La Red también advierte que, en materia de contaminación del aire, sólo se regulan contaminantes asociados al cambio climático, dejando fuera muchos compuestos directamente vinculados con enfermedades graves.
Confirmaron, también, la existencia del respaldo científico sólido que confirma la relación entre contaminación y enfermedad y la mayor presencia en estados como: Jalisco, Hidalgo, Veracruz, Estado de México, Monterrey y Guanajuato. Sin embargo, denuncian omisiones por parte de las autoridades:
“No entendemos por qué diferentes instituciones gubernamentales hacen caso omiso de las evidencias de correlación entre la contaminación ambiental y las enfermedades degenerativas”, comentó Phidell Castillo M, integrante de la región oriente de RENACER.
Señalaron además que, desde instituciones y autoridades, suele trasladarse la responsabilidad a la población, culpando a quienes viven alrededor de los sitios gravemente afectados por estas actividades.
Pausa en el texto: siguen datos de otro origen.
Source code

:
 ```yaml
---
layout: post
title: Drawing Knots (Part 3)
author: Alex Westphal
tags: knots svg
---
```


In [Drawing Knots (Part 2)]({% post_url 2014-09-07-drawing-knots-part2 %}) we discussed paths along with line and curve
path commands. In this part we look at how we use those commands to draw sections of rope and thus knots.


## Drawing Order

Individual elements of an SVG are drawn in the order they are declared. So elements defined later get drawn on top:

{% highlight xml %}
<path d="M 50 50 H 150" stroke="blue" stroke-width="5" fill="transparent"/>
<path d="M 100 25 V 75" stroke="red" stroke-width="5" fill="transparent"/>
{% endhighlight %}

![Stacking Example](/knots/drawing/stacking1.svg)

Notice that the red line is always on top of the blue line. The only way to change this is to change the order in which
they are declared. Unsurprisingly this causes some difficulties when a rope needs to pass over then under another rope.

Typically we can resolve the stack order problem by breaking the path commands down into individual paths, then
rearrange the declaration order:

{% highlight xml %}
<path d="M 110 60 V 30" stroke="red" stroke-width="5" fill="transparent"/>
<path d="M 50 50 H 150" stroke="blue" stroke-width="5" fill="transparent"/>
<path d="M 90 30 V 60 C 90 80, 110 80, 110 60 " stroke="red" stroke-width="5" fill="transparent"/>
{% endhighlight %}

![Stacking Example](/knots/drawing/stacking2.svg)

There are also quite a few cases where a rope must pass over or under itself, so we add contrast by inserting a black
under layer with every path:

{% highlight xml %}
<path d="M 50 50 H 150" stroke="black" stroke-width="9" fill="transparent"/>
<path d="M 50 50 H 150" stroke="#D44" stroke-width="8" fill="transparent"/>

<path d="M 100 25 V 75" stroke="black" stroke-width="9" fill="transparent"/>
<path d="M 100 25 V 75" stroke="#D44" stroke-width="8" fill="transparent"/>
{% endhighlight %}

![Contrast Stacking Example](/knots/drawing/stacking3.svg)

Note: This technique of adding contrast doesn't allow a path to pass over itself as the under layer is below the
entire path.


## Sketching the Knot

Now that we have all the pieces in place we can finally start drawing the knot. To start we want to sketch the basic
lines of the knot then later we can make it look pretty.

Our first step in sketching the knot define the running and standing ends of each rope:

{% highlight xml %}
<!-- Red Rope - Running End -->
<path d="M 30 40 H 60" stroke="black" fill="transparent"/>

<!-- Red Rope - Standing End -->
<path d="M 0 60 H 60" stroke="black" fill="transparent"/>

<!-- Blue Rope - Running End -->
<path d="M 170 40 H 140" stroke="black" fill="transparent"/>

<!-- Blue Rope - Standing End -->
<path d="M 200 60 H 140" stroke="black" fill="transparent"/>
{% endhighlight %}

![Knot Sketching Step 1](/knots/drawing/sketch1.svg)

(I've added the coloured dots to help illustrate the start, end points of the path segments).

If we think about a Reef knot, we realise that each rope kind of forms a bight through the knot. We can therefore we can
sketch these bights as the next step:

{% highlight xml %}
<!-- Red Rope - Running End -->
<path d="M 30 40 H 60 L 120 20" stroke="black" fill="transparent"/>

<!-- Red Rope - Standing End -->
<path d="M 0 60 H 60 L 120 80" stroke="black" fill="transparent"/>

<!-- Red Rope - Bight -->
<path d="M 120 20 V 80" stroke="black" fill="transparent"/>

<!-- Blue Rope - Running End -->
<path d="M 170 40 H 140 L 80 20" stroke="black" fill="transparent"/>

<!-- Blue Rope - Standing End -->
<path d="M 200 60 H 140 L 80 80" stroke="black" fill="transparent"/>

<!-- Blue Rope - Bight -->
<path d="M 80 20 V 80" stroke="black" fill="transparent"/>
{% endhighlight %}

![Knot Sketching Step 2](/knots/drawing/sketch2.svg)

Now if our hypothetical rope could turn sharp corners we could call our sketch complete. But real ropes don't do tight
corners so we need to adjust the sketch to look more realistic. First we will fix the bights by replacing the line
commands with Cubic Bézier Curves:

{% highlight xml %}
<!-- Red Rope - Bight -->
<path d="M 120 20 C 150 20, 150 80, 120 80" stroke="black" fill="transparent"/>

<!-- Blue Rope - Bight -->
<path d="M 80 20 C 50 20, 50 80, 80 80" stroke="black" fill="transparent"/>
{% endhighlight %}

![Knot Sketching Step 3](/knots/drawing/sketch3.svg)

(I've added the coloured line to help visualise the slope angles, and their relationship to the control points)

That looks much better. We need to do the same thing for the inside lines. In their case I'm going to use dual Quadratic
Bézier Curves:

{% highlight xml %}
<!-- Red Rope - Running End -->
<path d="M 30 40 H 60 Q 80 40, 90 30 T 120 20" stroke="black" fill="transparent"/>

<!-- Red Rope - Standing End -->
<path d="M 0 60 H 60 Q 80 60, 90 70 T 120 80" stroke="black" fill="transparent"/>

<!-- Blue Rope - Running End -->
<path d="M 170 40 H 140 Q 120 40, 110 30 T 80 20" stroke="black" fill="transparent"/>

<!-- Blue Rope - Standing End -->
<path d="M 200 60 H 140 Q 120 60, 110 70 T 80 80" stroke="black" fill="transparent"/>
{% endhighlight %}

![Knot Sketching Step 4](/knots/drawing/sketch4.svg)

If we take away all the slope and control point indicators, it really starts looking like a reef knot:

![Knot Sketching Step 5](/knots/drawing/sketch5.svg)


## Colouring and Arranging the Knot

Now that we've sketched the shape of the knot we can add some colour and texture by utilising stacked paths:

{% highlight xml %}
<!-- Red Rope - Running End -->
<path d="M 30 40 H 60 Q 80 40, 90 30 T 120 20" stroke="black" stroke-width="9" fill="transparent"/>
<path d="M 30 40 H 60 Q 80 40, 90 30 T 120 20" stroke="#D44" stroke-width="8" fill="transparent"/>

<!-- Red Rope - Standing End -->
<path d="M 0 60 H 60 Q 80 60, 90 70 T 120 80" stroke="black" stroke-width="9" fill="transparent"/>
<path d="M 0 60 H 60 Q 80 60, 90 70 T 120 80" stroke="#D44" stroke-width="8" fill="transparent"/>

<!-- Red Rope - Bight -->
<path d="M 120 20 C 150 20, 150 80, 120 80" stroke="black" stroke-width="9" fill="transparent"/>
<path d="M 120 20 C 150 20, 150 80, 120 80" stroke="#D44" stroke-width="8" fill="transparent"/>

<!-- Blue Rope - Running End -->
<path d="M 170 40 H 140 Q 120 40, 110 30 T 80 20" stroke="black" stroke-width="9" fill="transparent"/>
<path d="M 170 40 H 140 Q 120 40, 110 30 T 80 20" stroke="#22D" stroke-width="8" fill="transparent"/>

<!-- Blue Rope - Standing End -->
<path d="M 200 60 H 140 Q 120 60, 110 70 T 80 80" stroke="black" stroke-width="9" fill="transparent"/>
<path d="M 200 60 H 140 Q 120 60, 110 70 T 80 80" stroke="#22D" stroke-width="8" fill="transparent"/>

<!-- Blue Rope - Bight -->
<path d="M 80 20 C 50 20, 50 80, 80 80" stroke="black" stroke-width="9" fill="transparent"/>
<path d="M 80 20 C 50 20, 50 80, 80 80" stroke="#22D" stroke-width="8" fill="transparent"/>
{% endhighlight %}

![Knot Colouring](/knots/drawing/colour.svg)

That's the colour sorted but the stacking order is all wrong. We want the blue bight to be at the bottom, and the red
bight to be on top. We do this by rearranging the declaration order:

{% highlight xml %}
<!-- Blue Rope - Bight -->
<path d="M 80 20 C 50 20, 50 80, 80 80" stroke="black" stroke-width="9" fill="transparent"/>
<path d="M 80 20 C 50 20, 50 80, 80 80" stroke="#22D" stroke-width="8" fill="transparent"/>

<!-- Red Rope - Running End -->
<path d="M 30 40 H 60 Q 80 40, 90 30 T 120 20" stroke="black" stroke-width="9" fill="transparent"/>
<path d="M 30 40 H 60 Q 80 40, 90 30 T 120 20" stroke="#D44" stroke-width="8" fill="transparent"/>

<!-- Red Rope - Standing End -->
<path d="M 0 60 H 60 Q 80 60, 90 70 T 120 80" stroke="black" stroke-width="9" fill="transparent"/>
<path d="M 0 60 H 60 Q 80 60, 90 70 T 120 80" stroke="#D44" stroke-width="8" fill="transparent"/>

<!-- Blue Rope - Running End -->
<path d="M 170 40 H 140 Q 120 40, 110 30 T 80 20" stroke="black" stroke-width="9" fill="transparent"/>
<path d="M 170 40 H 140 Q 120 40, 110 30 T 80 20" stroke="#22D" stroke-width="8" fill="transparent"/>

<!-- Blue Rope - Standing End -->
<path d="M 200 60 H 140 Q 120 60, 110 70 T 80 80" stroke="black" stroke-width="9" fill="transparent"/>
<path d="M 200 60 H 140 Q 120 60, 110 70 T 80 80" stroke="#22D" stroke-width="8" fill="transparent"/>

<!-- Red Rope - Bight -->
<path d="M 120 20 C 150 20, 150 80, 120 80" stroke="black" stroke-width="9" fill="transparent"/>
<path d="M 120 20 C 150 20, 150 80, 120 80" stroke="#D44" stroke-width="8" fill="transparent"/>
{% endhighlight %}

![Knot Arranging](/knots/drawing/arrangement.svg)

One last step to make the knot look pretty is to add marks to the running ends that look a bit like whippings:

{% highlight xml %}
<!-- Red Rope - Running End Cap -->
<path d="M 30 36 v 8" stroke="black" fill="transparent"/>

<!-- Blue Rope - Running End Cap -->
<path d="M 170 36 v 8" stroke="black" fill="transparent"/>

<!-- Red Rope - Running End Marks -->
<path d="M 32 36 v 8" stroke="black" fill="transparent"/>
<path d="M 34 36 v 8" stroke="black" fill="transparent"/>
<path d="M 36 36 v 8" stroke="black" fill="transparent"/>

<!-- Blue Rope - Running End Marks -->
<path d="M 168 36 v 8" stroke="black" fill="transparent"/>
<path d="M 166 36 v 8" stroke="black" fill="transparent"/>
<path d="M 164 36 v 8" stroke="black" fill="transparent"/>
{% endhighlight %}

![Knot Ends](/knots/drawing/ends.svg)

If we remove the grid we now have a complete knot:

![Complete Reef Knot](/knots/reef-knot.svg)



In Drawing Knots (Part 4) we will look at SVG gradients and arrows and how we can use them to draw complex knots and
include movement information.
Ante ello, invitaron a reflexionar sobre los distintos niveles de responsabilidad, pues, aunque reconocen que todas las personas contribuyen de alguna forma al problema, subrayan que los componentes más tóxicos provienen principalmente de las grandes industrias y no de pequeños productores, como los queseros.
“Una cuestión que había que ver es ubicar el nivel de responsabilidad que tenemos todos, todos, todos; todas somos responsables, pero hay niveles de responsabilidad”, expresó Alejandra.
La activista también se refirió a la obligación de las autoridades de transparentar la información:
“Es una obligación del Estado mexicano tener disponible la información, pero eso no ocurre… hay un ocultamiento también de la información por parte de las instituciones”.
Ante este panorama, la organización RENACER exige el cumplimiento del Acuerdo de Escazú, firmado por México, el cual establece que se debe garantizar el derecho al acceso a la información, la participación pública y el acceso a la justicia en asuntos ambientales, así como la protección a las personas defensoras del medio ambiente, según lo reconoce el Gobierno federal.
Exigen solución y atención a problemas de salud presentes en la población, los daños al medio ambiente, sumado a esto solicitan la creación de un plan general de justicia ambiental y de salud, para las comunidades y personas trabajadoras afectadas.
La Red aclara que desde su posición, tiene un interés por el crecimiento de industrias que apoyen la economía e industria nacional; sin embargo, sin cambios que vean por el bienestar ambiental y de salud de las poblaciones, el aumento de enfermedades, seguirá, así como la destrucción de ecosistemas, rechazará la expansión industrial.
“Antes de instalar más corredores y parques industriales, exigimos que se solucionen los problemas de salud que padecemos y se remedien los daños provocados al medio ambiente”, expresó Gustavo Alcocer, Coordinador de la región Occidente de RENACER
También, a voz de Gustavo, cuestionaron soluciones parciales como la construcción de plantas de tratamiento sin cambios de fondo:
“En lugar de que las personas funcionarias públicas de todos los niveles de gobierno simulen que resuelven nuestros problemas, necesitamos que se revisen y modifiquen a fondo las normatividades de agua, aire y suelo, reconociendo las sustancias y dosis que nos enferman y matan”.
RENACER ha identificado que las comunidades afectadas por esta falta de regulación son las siguientes: Tula, Atitalaquia, Atotonilco y Apaxco; corredor San Pedro Barrientos–Lechería; Valle de Toluca; Cuenca del Alto Atoyac; El Salto y Juanacatlán; Coatzacoalcos, Minatitlán y Tierra Blanca; sur industrial, norte agroindustrial y centro de Guanajuato; zona metropolitana de Monterrey; región Laguna en Coahuila; Valle del Yaqui y cuenca del río Sonora; Tijuana, Mexicali, Ciudad Juárez, Piedras Negras, Nuevo Laredo, Reynosa y río Bravo; regiones de Campeche y Yucatán; cuenca Libres Oriental; Los Azufres; Lázaro Cárdenas; Los Mochis y Santiago Ixcuintla, entre decenas más.